• TASK TO CARRY OUT:
The answer should be each line from the entries below that has the word "What" in it.

(Items from a data source)
————————

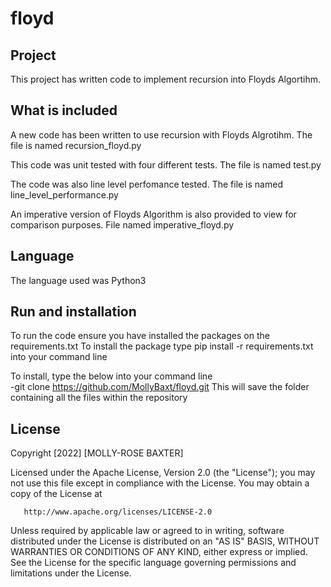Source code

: # floyd
## Project
This project has written code to implement recursion into Floyds Algortihm. 
## What is included
A new code has been written to use recursion with Floyds Algrotihm. The file is named recursion_floyd.py

This code was unit tested with four different tests. The file is named test.py

The code was also line level perfomance tested. The file is named line_level_performance.py

An imperative version of Floyds Algorithm is also provided to view for comparison purposes. File named imperative_floyd.py

## Language
The language used was Python3
## Run and installation
To run the code ensure you have installed the packages on the requirements.txt
To install the package type    pip install -r requirements.txt into your command line

To install, type the below into your command line      
-git clone https://github.com/MollyBaxt/floyd.git
This will save the folder containing all the files within the repository 

## License
Copyright [2022] [MOLLY-ROSE BAXTER]

   Licensed under the Apache License, Version 2.0 (the "License");
   you may not use this file except in compliance with the License.
   You may obtain a copy of the License at

       http://www.apache.org/licenses/LICENSE-2.0

   Unless required by applicable law or agreed to in writing, software
   distributed under the License is distributed on an "AS IS" BASIS,
   WITHOUT WARRANTIES OR CONDITIONS OF ANY KIND, either express or implied.
   See the License for the specific language governing permissions and
   limitations under the License.

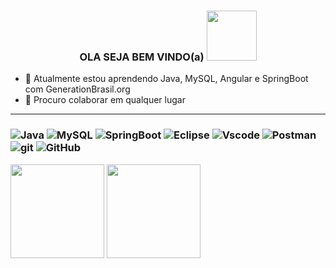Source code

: 
<p align="center">
  <h3 align="center">  OLA SEJA BEM VINDO(a) <img src="https://i.pinimg.com/originals/84/90/f0/8490f0cab98f44a6e905a72cb61b72aa.gif" width="80px"> </h3>
</p>


- 🌱 Atualmente estou aprendendo Java, MySQL, Angular e SpringBoot com GenerationBrasil.org
- 👯 Procuro colaborar em qualquer lugar
     

----

<p align="left">
<h3 align="left"  
### Languages and Tools:

![Java](https://img.shields.io/badge/Java-green?style=for-the-badge&logo=java&logoColor=white)
![MySQL](https://img.shields.io/badge/MySQL-191970?style=for-the-badge&logo=mysql&logoColor=white)
![SpringBoot](https://img.shields.io/badge/SpringBoot-6DB33F?style=for-the-badge&logo=spring&logoColor=white)
![Eclipse](https://img.shields.io/badge/Eclipse-000?style=for-the-badge&logo=eclipse&logoColor=white)
![Vscode](https://img.shields.io/badge/VSCode-6383E8?style=for-the-badge&logo=)
![Postman](https://img.shields.io/badge/Postman-000?style=for-the-badge&logo=postman&logoColor=orange)
![git](https://img.shields.io/badge/Git-000?style=for-the-badge&logo=git&logoColor=orange)
![GitHub](https://img.shields.io/badge/GitHub-000?style=for-the-badge&logo=github&logoColor=white)
</p>
<div align="left">
<div align="rigth">
<img height="150em" src="https://github-readme-stats.vercel.app/api/top-langs/?username=Majoralphax&exclude_repo=KNN-Image-Classification&show_icons=true&hide_border=true&layout=compact&langs_count=8&theme=dark"/>	
<img height="150em" src="https://github-readme-stats.vercel.app/api?username=Majoralphax&show_icons=true&hide_border=true&count_private=true&include_all_commits=true&theme=dark" />
</div>
<!--
**Vcolvr/majoralphax** is a ✨ _special_ ✨ repository because its `README.md` (this file) appears on your GitHub pr



Here are some ideas to get you started:

- 🔭 I’m currently working on ...
- 🌱 I’m currently learning ...
- 👯 I’m looking to collaborate on ...
- 🤔 I’m looking for help with ...
- 💬 Ask me about ...
- 📫 How to reach me: ...
- 😄 Pronouns: ...
- ⚡ Fun fact: ...
-->
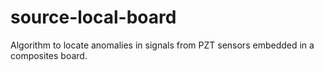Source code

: # source-local-board
Algorithm to locate anomalies in signals from PZT sensors embedded in a composites board.
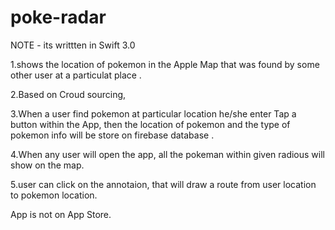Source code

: # poke-radar
NOTE - its writtten in Swift 3.0

1.shows the location of pokemon in the Apple Map that was found by some other user at a particulat place .

2.Based on Croud sourcing, 

3.When a user find pokemon at particular location he/she enter Tap a button within the App, then the location of pokemon and the type of pokemon info will be store on firebase database .

4.When any user will open the app, all the pokeman within given radious will show on the map. 

5.user can click on the annotaion, that will draw a route from user location to pokemon location.


App is not on App Store.
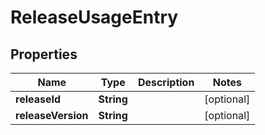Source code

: 

# ReleaseUsageEntry


## Properties

Name | Type | Description | Notes
------------ | ------------- | ------------- | -------------
**releaseId** | **String** |  |  [optional]
**releaseVersion** | **String** |  |  [optional]



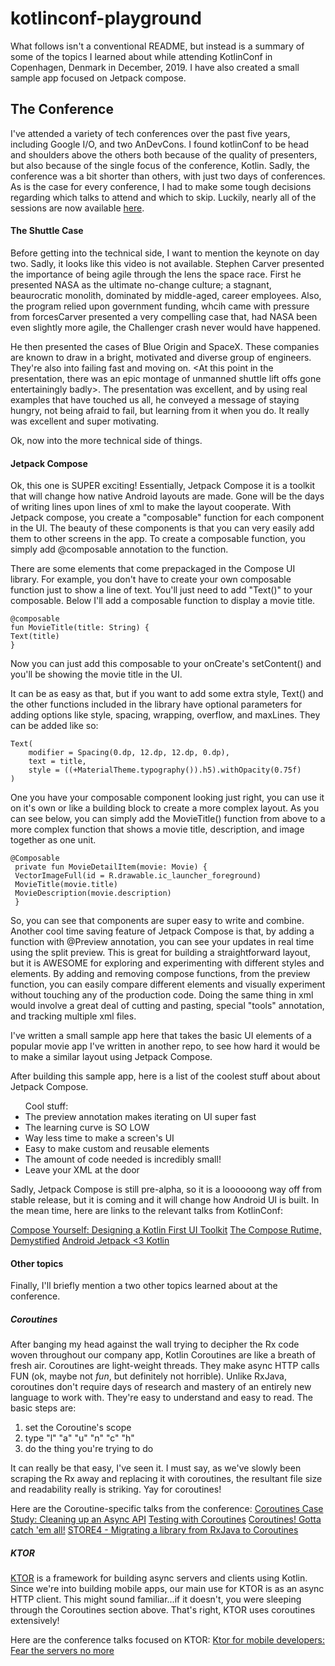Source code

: # kotlinconf-playground

What follows isn't a conventional README, but instead is a summary of some of the topics I learned about while attending KotlinConf in Copenhagen, Denmark in December, 2019. I have also created a small sample app focused on Jetpack compose. 

## The Conference
I've attended a variety of tech conferences over the past five years, including Google I/O, and two AnDevCons. I found kotlinConf to be head and shoulders above the others both because of the quality of presenters, but also because of the single focus of the conference, Kotlin. Sadly, the conference was a bit shorter than others, with just two days of conferences. As is the case for every conference, I had to make some tough decisions regarding which talks to attend and which to skip. Luckily, nearly all of the sessions are now available [here](https://kotlinconf.com/talks/).

#### The Shuttle Case
Before getting into the technical side, I want to mention the keynote on day two. Sadly, it looks like this video is not available. Stephen Carver presented the importance of being agile through the lens the space race. First he presented NASA as the ultimate no-change culture; a stagnant, beaurocratic monolith, dominated  by middle-aged, career employees. Also, the program relied upon government funding, whcih came with pressure from forcesCarver presented a very compelling case that, had NASA been even slightly more agile, the Challenger crash never would have happened. 

He then presented the cases of Blue Origin and SpaceX. These companies are known to draw in a bright, motivated and diverse group of engineers. They're also into failing fast and moving on. <At this point in the presentation, there was an epic montage of unmanned shuttle lift offs gone entertainingly badly>. The presentation was excellent, and by using real examples that have touched us all, he conveyed a message of staying hungry, not being afraid to fail, but learning from it when you do.  It really was excellent and super motivating. 

Ok, now into the more technical side of things.  

#### Jetpack Compose

Ok, this one is SUPER exciting! Essentially, Jetpack Compose it is a toolkit that will change how native Android layouts are made. Gone will be the days of writing lines upon lines of xml to make the layout cooperate. With Jetpack compose, you create a "composable" function for each component in the UI. The beauty of these components is that you can very easily add them to other screens in the app. To create a composable function, you simply add @composable annotation to the function. 

There are some elements that come prepackaged in the Compose UI library. For example, you don't have to create your own composable function just to show a line of text. You'll just need to add "Text()" to your composable. Below I'll add a composable function to display a movie title.

    @composable
    fun MovieTitle(title: String) {
    Text(title)
    }

Now you can just add this composable to your onCreate's setContent() and you'll be showing the movie title in the UI. 


It can be as easy as that, but if you want to add some extra style, Text() and the other functions included in the library have optional parameters for adding options like style, spacing, wrapping, overflow, and maxLines. They can be added like so:
    
    Text(
        modifier = Spacing(0.dp, 12.dp, 12.dp, 0.dp),
        text = title,
        style = ((+MaterialTheme.typography()).h5).withOpacity(0.75f)
    )
  
One you have your composable component looking just right, you can use it on it's own or like a building block to create a more complex layout. As you can see below, you can simply add the MovieTitle() function from above to a more complex function that shows a movie title, description, and image together as one unit. 

    @Composable
     private fun MovieDetailItem(movie: Movie) {
     VectorImageFull(id = R.drawable.ic_launcher_foreground)
     MovieTitle(movie.title)
     MovieDescription(movie.description)
     }

So, you can see that components are super easy to write and combine. Another cool time saving feature of Jetpack Compose is that, by adding a function with @Preview annotation, you can see your updates in real time using the split preview. This is great for building a straightforward layout, but it is AWESOME for exploring and experimenting with different styles and elements. By adding and removing compose functions, from the preview function, you can easily compare different elements and visually experiment without touching any of the production code. Doing the same thing in xml would involve a great deal of cutting and pasting, special "tools" annotation, and tracking multiple xml files. 

I've written a small sample app here that takes the basic UI elements of a popular movie app I've written in another repo, to see how hard it would be to make a similar layout using Jetpack Compose.  

After building this sample app, here is a list of the coolest stuff about about Jetpack Compose. 

<ul>Cool stuff:
    <li>The preview annotation makes iterating on UI super fast</li>
    <li>The learning curve is SO LOW</li>
    <li>Way less time to make a screen's UI</li>
    <li>Easy to make custom and reusable elements</li>
    <li>The amount of code needed is incredibly small!</li>
    <li>Leave your XML at the door</li>
</ul>

Sadly, Jetpack Compose is still pre-alpha, so it is a loooooong way off from stable release, but it is coming and it will change how Android UI is built. In the mean time, here are links to the relevant talks from KotlinConf:

[Compose Yourself: Designing a Kotlin First UI Toolkit](https://kotlinconf.com/talks/video/2019/126985/)
[The Compose Rutime, Demystified](https://kotlinconf.com/talks/video/2019/126961/)
[Android Jetpack <3 Kotlin](https://kotlinconf.com/talks/video/2019/129186/)


#### Other topics
Finally, I'll briefly mention a two other topics learned about at the conference.

##### Coroutines
After banging my head against the wall trying to decipher the Rx code woven throughout our company app, Kotlin Coroutines are like a breath of fresh air. Coroutines are light-weight threads. They make async HTTP calls FUN (ok, maybe not <i>fun</i>, but definitely not horrible). Unlike RxJava, coroutines don't require days of research and mastery of an entirely new language to work with. They're easy to understand and easy to read. The basic steps are:
1) set the Coroutine's scope
2) type "l" "a" "u" "n" "c" "h" 
3) do the thing you're trying to do

It can really be that easy, I've seen it. I must say, as we've slowly been scraping the Rx away and replacing it with coroutines, the resultant file size and readability really is striking.  Yay for coroutines!

Here are the Coroutine-specific talks from the conference:
[Coroutines Case Study: Cleaning up an Async API](https://kotlinconf.com/talks/video/2019/127279/)
[Testing with Coroutines](https://kotlinconf.com/talks/video/2019/116853/)
[Coroutines! Gotta catch 'em all!](https://kotlinconf.com/talks/video/2019/126674/)
[STORE4 - Migrating a library from RxJava to Coroutines](https://kotlinconf.com/talks/video/2019/126904/)


##### KTOR
[KTOR](https://ktor.io) is a framework for building async servers and clients using Kotlin. Since we're into building mobile apps, our main use for KTOR is as an async HTTP client. This might sound familiar...if it doesn't, you were sleeping through the Coroutines section above. That's right, KTOR uses coroutines extensively!

Here are the conference talks focused on KTOR:
[Ktor for mobile developers: Fear the servers no more](https://kotlinconf.com/talks/video/2019/127025/)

————————

• RESPONSE TO THIS TASK:
## What is included
What follows isn't a conventional README, but instead is a summary of some of the topics I learned about while attending KotlinConf in Copenhagen, Denmark in December, 2019. I have also created a small sample app focused on Jetpack compose. 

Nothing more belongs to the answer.